Wikipedia tells me that there is a numeric grading system for indicating just how heavy a particular piece of duck fabric is. The scale runs from the heaviest weight at number one – think tents and sandbags – to the lightest weight at number 12, which is slightly less than half the weight of #1 and suitable for clothing. I must admit, I’ve never seen this grading system in use at a regular fabric store, but I suppose you might see it online.
Because it’s pure cotton, you absolutely MUST remember to pre-wash the fabric before you cut it for a project. This stuff can and will shrink by a significant amount. Cotton duck can go into the dryer – more shrinkage! – or line dry. Buy an extra quarter yard for every two yards needed for your project to allow for that shrinkage. Voice of experience, here.
Some ducks will fray with handling. Cut with pinking shears if you’re having that problem, or check the fraying with a zig-zag stitch along the cut edge, or use “Fray Check”.

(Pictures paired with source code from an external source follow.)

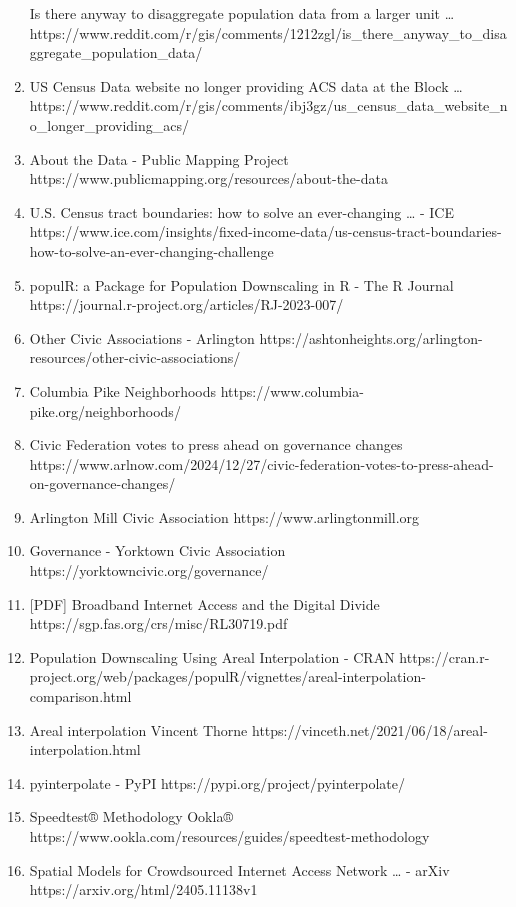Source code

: \documentclass[
  letterpaper,
  DIV=11,
  numbers=noendperiod]{scrartcl}
\begin{document}
\begin{enumerate}
  Is there anyway to disaggregate population data from a larger unit
  \ldots{}
  https://www.reddit.com/r/gis/comments/1212zgl/is\_there\_anyway\_to\_disaggregate\_population\_data/
\item
  US Census Data website no longer providing ACS data at the Block
  \ldots{}
  https://www.reddit.com/r/gis/comments/ibj3gz/us\_census\_data\_website\_no\_longer\_providing\_acs/
\item
  About the Data - Public Mapping Project
  https://www.publicmapping.org/resources/about-the-data
\item
  U.S. Census tract boundaries: how to solve an ever-changing \ldots{} -
  ICE
  https://www.ice.com/insights/fixed-income-data/us-census-tract-boundaries-how-to-solve-an-ever-changing-challenge
\item
  populR: a Package for Population Downscaling in R - The R Journal
  https://journal.r-project.org/articles/RJ-2023-007/
\item
  Other Civic Associations - Arlington
  https://ashtonheights.org/arlington-resources/other-civic-associations/
\item
  Columbia Pike Neighborhoods
  https://www.columbia-pike.org/neighborhoods/
\item
  Civic Federation votes to press ahead on governance changes
  https://www.arlnow.com/2024/12/27/civic-federation-votes-to-press-ahead-on-governance-changes/
\item
  Arlington Mill Civic Association https://www.arlingtonmill.org
\item
  Governance - Yorktown Civic Association
  https://yorktowncivic.org/governance/
\item
  {[}PDF{]} Broadband Internet Access and the Digital Divide
  https://sgp.fas.org/crs/misc/RL30719.pdf
\item
  Population Downscaling Using Areal Interpolation - CRAN
  https://cran.r-project.org/web/packages/populR/vignettes/areal-interpolation-comparison.html
\item
  Areal interpolation \textbar{} Vincent Thorne
  https://vinceth.net/2021/06/18/areal-interpolation.html
\item
  pyinterpolate - PyPI https://pypi.org/project/pyinterpolate/
\item
  Speedtest® Methodology \textbar{} Ookla®
  https://www.ookla.com/resources/guides/speedtest-methodology
\item
  Spatial Models for Crowdsourced Internet Access Network \ldots{} -
  arXiv https://arxiv.org/html/2405.11138v1

\end{enumerate}
\end{document}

An advantage of pure cotton and a heavier weight: It can take a hot iron and a lot of steam. You can do a lot with this fabric, once you’re used to it.
If you’re using a heavier-weight of duck, you might want to consider using upholstery thread, and use a needle that’s up to the challenge, as well. Lengthen the stitch on your sewing machine for heavy ducks, but if you’re sewing a corset, the default length should do you just fine. Use a roller foot for heavier weight fabrics and grade your seams to reduce bulk.